▶ [Source data]

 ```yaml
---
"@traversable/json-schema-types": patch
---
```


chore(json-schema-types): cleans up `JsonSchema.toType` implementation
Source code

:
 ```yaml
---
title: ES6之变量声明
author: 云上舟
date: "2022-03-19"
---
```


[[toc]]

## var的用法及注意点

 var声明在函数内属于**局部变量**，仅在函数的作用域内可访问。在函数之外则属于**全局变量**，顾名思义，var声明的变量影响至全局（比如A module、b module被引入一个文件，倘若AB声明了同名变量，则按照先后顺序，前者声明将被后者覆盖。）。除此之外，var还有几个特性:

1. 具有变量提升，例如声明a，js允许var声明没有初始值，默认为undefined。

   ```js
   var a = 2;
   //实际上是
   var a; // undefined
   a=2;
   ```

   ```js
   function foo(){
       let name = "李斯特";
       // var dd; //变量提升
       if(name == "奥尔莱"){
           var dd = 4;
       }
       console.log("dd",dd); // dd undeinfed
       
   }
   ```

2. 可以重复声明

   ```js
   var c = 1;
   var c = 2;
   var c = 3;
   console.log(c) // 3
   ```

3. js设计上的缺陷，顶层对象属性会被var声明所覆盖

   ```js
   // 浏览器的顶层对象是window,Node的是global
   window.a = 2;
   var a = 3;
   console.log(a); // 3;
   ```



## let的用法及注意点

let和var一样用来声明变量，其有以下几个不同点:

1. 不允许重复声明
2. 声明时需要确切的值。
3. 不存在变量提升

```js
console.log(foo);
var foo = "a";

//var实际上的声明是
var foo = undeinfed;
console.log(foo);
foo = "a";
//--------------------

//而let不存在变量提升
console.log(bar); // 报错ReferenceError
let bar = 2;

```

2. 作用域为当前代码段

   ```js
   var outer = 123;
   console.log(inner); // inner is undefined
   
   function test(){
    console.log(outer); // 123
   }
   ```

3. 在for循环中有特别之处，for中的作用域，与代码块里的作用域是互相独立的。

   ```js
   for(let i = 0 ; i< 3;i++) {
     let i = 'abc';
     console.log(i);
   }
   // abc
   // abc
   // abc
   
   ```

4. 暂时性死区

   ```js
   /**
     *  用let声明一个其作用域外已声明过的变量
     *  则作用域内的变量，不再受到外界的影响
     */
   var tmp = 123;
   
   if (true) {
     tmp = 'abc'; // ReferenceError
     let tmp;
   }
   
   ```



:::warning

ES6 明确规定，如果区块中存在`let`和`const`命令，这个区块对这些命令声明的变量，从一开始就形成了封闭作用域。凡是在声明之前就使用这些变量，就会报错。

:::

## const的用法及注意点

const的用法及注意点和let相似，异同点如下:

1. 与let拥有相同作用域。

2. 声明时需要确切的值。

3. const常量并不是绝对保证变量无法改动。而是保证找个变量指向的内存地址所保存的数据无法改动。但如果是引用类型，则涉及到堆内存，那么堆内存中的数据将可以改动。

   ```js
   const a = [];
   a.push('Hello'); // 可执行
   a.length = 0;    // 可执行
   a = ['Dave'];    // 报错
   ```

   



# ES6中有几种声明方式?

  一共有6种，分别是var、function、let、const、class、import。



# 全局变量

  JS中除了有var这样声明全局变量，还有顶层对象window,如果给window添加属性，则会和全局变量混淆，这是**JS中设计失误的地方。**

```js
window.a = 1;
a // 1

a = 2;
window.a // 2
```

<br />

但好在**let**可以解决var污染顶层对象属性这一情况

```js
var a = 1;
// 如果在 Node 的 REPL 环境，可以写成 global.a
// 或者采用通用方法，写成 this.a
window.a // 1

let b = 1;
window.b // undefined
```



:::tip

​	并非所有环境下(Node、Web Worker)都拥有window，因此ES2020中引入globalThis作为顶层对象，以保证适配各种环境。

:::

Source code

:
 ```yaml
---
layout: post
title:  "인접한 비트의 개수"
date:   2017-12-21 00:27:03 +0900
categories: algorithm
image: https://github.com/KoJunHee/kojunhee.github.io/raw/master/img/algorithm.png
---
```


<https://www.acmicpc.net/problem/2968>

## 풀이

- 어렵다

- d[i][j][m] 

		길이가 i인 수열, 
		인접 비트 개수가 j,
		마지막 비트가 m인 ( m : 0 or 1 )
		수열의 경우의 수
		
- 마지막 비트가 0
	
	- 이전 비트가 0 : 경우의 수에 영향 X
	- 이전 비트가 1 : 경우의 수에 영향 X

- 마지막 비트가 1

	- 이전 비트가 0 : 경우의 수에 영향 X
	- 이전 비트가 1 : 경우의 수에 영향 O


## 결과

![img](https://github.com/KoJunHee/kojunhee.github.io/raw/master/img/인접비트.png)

▶ [ACTIVITY]
Among the lines above, please find those with "schema" and copy them.

▶ [FINAL ANSWER]
"@traversable/json-schema-types": patch
chore(json-schema-types): cleans up `JsonSchema.toType` implementation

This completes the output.